**The data:**

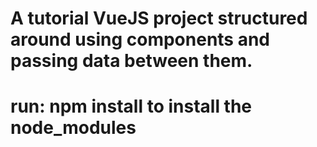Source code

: # A tutorial VueJS project structured around using components and passing data between them. 
# run: npm install to install the node_modules
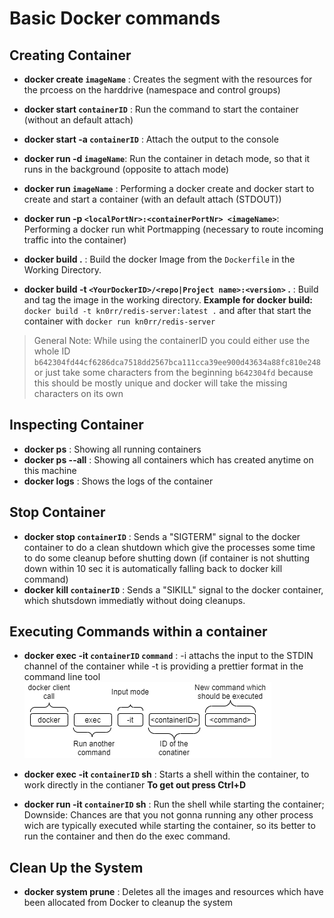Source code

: # Basic Docker commands


## Creating Container
- **docker create `imageName`** : Creates the segment with the resources for the prcoess on the harddrive (namespace and control groups)

- **docker start `containerID`** : Run the command to start the container (without an default attach)

- **docker start -a `containerID`** : Attach the output to the console 

- **docker run -d `imageName`**: Run the container in detach mode, so that it runs in the background (opposite to attach mode)

- **docker run `imageName`** : Performing a docker create and docker start to create and start a container (with an default attach (STDOUT))

- **docker run -p `<localPortNr>:<containerPortNr> <imageName>`**: Performing a docker run whit Portmapping (necessary to route incoming traffic into the container)

- **docker build .** : Build the docker Image from the `Dockerfile` in the Working Directory.

- **docker build -t `<YourDockerID>/<repo|Project name>:<version>` .** : Build and tag the image in the working directory. **Example for docker build:** `docker build -t kn0rr/redis-server:latest .` and after that start the container with `docker run kn0rr/redis-server`

> General Note: While using the containerID you could either use the whole ID `b642304fd44cf6286dca7518dd2567bca111cca39ee900d43634a88fc810e248` or  just take some characters from the beginning `b642304fd` because this should be mostly unique and docker will take the missing characters on its own 
## Inspecting Container
- **docker ps** : Showing all running containers
- **docker ps --all** : Showing all containers which has created anytime on this machine
- **docker logs** : Shows the logs of the container

## Stop Container
- **docker stop `containerID`** :  Sends a "SIGTERM" signal to the docker container to do a clean shutdown which give the processes some time to do some cleanup before shutting down (if container is not shutting down within 10 sec it is automatically falling back to docker kill command)
- **docker kill `containerID`** : Sends a "SIKILL" signal to the docker container, which shutsdown immediatly without doing cleanups.

## Executing Commands within a container
- **docker exec -it `containerID` `command`** : -i attachs the input to the STDIN channel of the container while -t is providing a prettier format in the command line tool
 ![Docker Execute Command](img/docker_execute_command.png)

 - **docker exec -it `containerID` sh** : Starts a shell within the container, to work directly in the contianer **To get out press Ctrl+D**

 - **docker run -it `containerID` sh** : Run the shell while starting the container; Downside: Chances are that you not gonna running any other process wich are typically executed while starting the container, so its better to run the container and then do the exec command.


## Clean Up the System
- **docker system prune** : Deletes all the images and resources which have been allocated from Docker to cleanup the system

**Your assignment:** Give back the records above exactly, limited to the lines between the one holding "- **docker build -t" and the one holding "## Inspecting Container", inclusive.

**Answer below:**
- **docker build -t `<YourDockerID>/<repo|Project name>:<version>` .** : Build and tag the image in the working directory. **Example for docker build:** `docker build -t kn0rr/redis-server:latest .` and after that start the container with `docker run kn0rr/redis-server`

> General Note: While using the containerID you could either use the whole ID `b642304fd44cf6286dca7518dd2567bca111cca39ee900d43634a88fc810e248` or  just take some characters from the beginning `b642304fd` because this should be mostly unique and docker will take the missing characters on its own 
## Inspecting Container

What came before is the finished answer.